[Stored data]
..............................

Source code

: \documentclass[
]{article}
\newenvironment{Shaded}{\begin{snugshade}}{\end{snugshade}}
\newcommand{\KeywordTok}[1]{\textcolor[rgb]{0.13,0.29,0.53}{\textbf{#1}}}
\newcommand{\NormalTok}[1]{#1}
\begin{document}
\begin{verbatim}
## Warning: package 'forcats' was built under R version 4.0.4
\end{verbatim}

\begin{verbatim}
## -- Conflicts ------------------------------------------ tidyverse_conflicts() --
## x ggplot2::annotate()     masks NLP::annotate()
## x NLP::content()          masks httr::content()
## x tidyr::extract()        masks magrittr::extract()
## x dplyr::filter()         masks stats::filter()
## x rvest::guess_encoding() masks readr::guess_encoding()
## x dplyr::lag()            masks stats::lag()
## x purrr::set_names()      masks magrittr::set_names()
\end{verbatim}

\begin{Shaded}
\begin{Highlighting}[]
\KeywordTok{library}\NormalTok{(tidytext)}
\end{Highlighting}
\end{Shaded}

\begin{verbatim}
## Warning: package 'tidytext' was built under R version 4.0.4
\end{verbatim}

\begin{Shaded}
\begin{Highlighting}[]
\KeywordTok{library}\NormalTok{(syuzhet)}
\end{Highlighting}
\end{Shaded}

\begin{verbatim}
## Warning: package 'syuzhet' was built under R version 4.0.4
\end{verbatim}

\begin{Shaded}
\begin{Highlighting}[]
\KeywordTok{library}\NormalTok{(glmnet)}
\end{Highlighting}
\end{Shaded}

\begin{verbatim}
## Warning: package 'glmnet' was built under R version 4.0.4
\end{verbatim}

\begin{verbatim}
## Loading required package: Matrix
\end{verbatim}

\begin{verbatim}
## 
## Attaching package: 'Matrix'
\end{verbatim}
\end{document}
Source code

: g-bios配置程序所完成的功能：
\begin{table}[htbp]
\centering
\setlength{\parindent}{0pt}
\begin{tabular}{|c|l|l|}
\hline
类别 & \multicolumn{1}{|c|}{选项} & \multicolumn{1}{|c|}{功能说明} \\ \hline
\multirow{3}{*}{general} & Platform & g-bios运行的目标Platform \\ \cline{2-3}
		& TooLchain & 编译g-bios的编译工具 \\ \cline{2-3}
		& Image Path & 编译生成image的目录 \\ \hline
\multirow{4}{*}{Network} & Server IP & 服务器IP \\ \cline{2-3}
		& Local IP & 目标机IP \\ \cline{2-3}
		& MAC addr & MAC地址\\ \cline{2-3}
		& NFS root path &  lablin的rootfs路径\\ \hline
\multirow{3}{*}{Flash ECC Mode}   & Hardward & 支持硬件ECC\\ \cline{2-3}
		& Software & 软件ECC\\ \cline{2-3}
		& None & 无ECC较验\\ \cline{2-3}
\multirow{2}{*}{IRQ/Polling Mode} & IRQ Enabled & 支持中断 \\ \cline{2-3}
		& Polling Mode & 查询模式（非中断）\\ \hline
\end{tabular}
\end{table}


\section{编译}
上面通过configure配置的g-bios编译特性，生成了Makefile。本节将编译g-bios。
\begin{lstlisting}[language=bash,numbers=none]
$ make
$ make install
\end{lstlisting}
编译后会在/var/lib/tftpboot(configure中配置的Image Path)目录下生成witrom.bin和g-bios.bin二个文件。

..............................

▶ **EXERCISE REQUIREMENTS**
What belongs in the answer is each line of the data that has the word "lstlisting".

▶ **RESPONSE TO THE TASK**
\begin{lstlisting}[language=bash,numbers=none]
\end{lstlisting}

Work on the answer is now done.